In fact, every action scene in the film is thoroughly engaging. The driving stunts are insanely well choreographed and feel as distinct as the character himself.
Part of this comes from the way music is integrated into the movie. Only my sister knew this coming in, but most of the movie is actually paced alongside the soundtrack. The driving scenes and most of the on-foot action, both actually action-packed and mundane (things like laying out money in stacks), all follow the beat of whatever piece is playing over it.
The effect is well-done when imagining the scale of the job it took to capture scenes with very specific motions and tempos. However, it’s even better when seeing just how well that musical overlay is intertwined with Baby’s character on top of the scene direction.
There are lots of moments where the film makes it obvious that the music playing out is being listened to by Baby in real-time, which ties the character’s thoughts and actions directly into what you can see him doing on-screen.
Perhaps that’s hard to explain through text, but I’ll just say it helps to bolster the already strong engagement I had with the protagonist by seeing the movie around him play beautifully to his character.

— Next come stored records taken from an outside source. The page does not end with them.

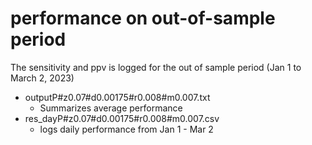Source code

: # performance on out-of-sample period

The sensitivity and ppv is logged for the out of sample period (Jan 1 to March 2, 2023)

+ outputP#z0.07#d0.00175#r0.008#m0.007.txt
  - Summarizes average performance
+ res_dayP#z0.07#d0.00175#r0.008#m0.007.csv
  - logs daily performance from Jan 1 - Mar 2
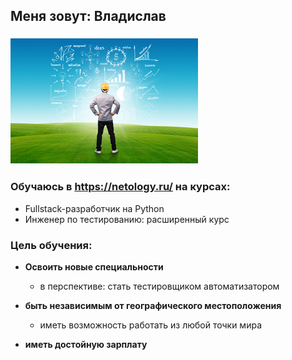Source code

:## Меня зовут: Владислав
 ### ![](img\no-es-desarrollo-si-no-es-sostenible.jpg "")

 ### Обучаюсь в https://netology.ru/ на курсах:
  
  - Fullstack-разработчик на Python
  - Инженер по тестированию: расширенный курс
  
  
 ### Цель обучения:
  
 - __Освоить новые специальности__
  
   * в перспективе: стать тестировщиком автоматизатором
 - __быть независимым от географического местоположения__
   * иметь возможность работать из любой точки мира
 - __иметь достойную зарплату__

   
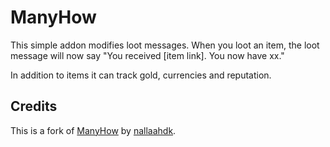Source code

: # ManyHow

This simple addon modifies loot messages. When you loot an item, the loot message will now say "You received [item link]. You now have xx."

In addition to items it can track gold, currencies and reputation.


## Credits

This is a fork of [ManyHow](https://www.curseforge.com/wow/addons/ManyHow) by [nallaahdk](https://www.curseforge.com/members/nallaahdk/projects).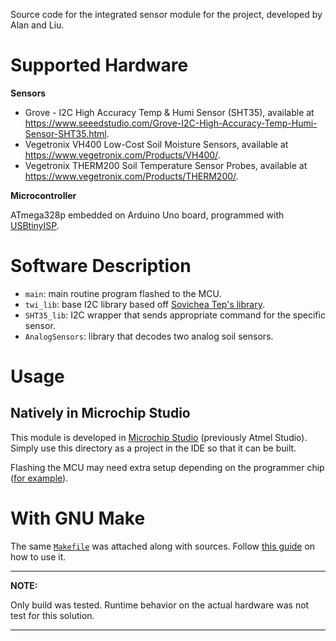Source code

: Source code for the integrated sensor module for the project, developed by Alan and Liu.

# Supported Hardware

**Sensors**

- Grove - I2C High Accuracy Temp & Humi Sensor (SHT35), available at https://www.seeedstudio.com/Grove-I2C-High-Accuracy-Temp-Humi-Sensor-SHT35.html.
- Vegetronix VH400 Low-Cost Soil Moisture Sensors, available at https://www.vegetronix.com/Products/VH400/.
- Vegetronix THERM200 Soil Temperature Sensor Probes, available at https://www.vegetronix.com/Products/THERM200/.

**Microcontroller**

ATmega328p embedded on Arduino Uno board, programmed with [USBtinyISP](https://learn.adafruit.com/usbtinyisp).

# Software Description

- `main`: main routine program flashed to the MCU.
- `twi_lib`: base I2C library based off [Sovichea Tep's library](https://github.com/Sovichea/avr-i2c-library).
- `SHT35_lib`: I2C wrapper that sends appropriate command for the specific sensor.
- `AnalogSensors`: library that decodes two analog soil sensors.

# Usage
## Natively in Microchip Studio
This module is developed in [Microchip Studio](https://www.microchip.com/en-us/development-tools-tools-and-software/microchip-studio-for-avr-and-sam-devices) (previously Atmel Studio).
Simply use this directory as a project in the IDE so that it can be built.

Flashing the MCU may need extra setup depending on the programmer chip ([for example](https://www.asensar.com/guide/arduino_atemlstudio/integrate-avrdude-with-atmel-studio.html)).

# With GNU Make
The same [`Makefile`](../make-avr-template/Makefile) was attached along with sources. Follow [this guide](../make-avr-template/README.md) on how to use it.

---
**NOTE:**

Only build was tested. Runtime behavior on the actual hardware was not test for this solution.

---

The musical overlay representing real-time listening also opens itself up to other neat tricks.
Similar to John Krasinski’s “A Quiet Place” from earlier this year, the film uses its sound design to represent a main character’s disability in key moments. Baby’s tinnitus, which he tries to hide with the music he so often listens to, becomes the film’s sole soundtrack at a point where he can no longer listen to music.
Frankly it’s a brilliant moment that requires no explanation in the film itself because of how much they develop his character naturally leading up to it. It’s the kind of thing that happens and allows the audience to go ‘oh hey, I see what they did there!’
Sound design is the thing to talk about when talking Baby Driver, in my opinion. The action scenes are also great, but mostly because of how the audio plays into them.
However, there are other great qualities to talk about from the film. The characters are all well-acted, and the ultimate antagonist of the film isn’t quite as predictable as one might expect walking in (which is, thankfully, a nice surprise).
It’s also a very pretty movie, using lots of fancy swipe cuts to transition scenes and similar effects that create a cinematic style that stands out in its own right.
While I could go into more, I feel it would only be right to say that you should go see the movie yourself if you haven’t already. I had not been interested prior, like I said, but all of the wonderful things you’ve probably heard everyone say about Baby Driver is definitely true.
It’s worth a view, or even a few. It feels like the kind of movie that could be watched over-and-over if caught on cable in the middle of the night.
Trust me, for my family that’s probably the highest form of compliment that can be bestowed on a film.